Pictures stay out of this copy, which runs from the first line of the material through the line containing "[2803.62 --> 2804.20]".

-------- DATA UNDER STUDY --------

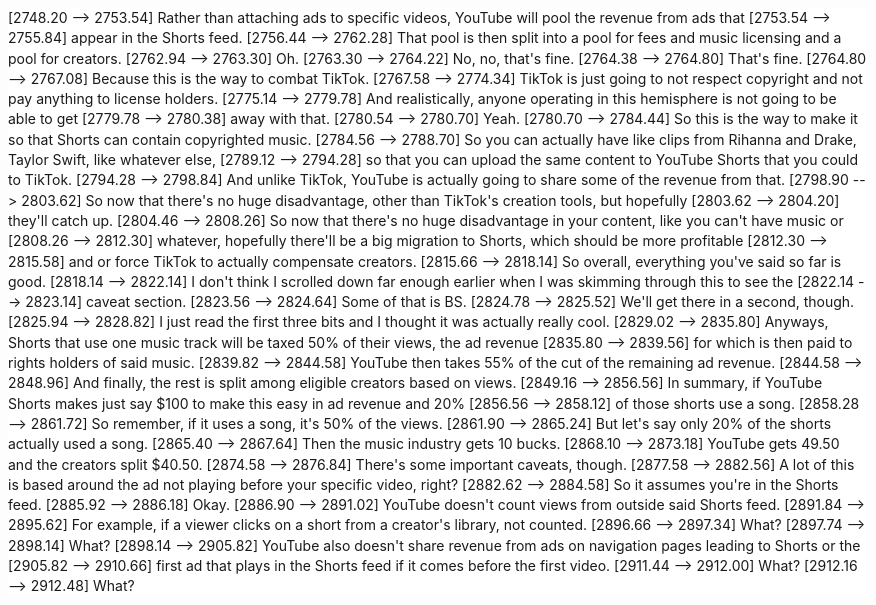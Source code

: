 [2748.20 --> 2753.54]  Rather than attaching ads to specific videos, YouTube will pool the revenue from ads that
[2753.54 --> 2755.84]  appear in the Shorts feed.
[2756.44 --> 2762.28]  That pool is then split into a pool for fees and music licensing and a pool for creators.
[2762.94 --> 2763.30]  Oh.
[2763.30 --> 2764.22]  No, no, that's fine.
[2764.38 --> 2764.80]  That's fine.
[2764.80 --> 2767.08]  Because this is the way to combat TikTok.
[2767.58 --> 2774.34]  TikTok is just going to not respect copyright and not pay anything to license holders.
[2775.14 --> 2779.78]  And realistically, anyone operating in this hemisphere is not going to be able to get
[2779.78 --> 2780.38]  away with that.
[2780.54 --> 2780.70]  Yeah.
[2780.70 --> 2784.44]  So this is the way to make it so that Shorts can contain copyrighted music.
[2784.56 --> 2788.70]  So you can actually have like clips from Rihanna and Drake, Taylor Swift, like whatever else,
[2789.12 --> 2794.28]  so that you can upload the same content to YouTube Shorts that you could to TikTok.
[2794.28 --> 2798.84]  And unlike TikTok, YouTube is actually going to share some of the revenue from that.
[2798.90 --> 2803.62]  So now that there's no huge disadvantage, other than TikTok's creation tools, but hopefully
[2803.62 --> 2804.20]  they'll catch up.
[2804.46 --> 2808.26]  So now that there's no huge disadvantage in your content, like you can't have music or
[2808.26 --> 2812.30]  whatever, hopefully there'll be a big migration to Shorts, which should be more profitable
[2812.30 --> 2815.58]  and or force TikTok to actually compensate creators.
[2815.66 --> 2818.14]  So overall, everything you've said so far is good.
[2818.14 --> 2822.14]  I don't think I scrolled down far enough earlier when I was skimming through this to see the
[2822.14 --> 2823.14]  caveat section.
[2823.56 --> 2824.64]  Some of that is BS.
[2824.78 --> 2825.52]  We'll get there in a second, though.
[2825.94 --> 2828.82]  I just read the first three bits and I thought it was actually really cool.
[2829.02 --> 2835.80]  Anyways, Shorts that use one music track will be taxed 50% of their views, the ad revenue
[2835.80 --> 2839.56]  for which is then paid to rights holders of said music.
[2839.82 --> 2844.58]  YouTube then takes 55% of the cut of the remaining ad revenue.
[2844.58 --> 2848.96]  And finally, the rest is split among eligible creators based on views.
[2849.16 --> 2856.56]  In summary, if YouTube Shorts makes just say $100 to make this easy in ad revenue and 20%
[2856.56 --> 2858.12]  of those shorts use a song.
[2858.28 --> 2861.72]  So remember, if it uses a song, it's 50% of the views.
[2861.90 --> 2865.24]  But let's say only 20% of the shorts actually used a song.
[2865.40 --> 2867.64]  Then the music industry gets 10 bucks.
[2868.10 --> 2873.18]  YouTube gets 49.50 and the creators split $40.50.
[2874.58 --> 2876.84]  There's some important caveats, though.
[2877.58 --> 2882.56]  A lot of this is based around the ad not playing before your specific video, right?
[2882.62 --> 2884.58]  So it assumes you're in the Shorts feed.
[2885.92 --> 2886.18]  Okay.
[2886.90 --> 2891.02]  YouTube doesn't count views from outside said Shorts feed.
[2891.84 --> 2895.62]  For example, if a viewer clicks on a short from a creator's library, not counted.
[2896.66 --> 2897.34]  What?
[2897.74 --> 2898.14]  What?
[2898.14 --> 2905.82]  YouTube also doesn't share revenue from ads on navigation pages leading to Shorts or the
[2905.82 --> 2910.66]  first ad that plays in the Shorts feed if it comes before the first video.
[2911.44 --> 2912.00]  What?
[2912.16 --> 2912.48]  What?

--------

EXPECTED ANSWER
Source code

: [2748.20 --> 2753.54]  Rather than attaching ads to specific videos, YouTube will pool the revenue from ads that
[2753.54 --> 2755.84]  appear in the Shorts feed.
[2756.44 --> 2762.28]  That pool is then split into a pool for fees and music licensing and a pool for creators.
[2762.94 --> 2763.30]  Oh.
[2763.30 --> 2764.22]  No, no, that's fine.
[2764.38 --> 2764.80]  That's fine.
[2764.80 --> 2767.08]  Because this is the way to combat TikTok.
[2767.58 --> 2774.34]  TikTok is just going to not respect copyright and not pay anything to license holders.
[2775.14 --> 2779.78]  And realistically, anyone operating in this hemisphere is not going to be able to get
[2779.78 --> 2780.38]  away with that.
[2780.54 --> 2780.70]  Yeah.
[2780.70 --> 2784.44]  So this is the way to make it so that Shorts can contain copyrighted music.
[2784.56 --> 2788.70]  So you can actually have like clips from Rihanna and Drake, Taylor Swift, like whatever else,
[2789.12 --> 2794.28]  so that you can upload the same content to YouTube Shorts that you could to TikTok.
[2794.28 --> 2798.84]  And unlike TikTok, YouTube is actually going to share some of the revenue from that.
[2798.90 --> 2803.62]  So now that there's no huge disadvantage, other than TikTok's creation tools, but hopefully
[2803.62 --> 2804.20]  they'll catch up.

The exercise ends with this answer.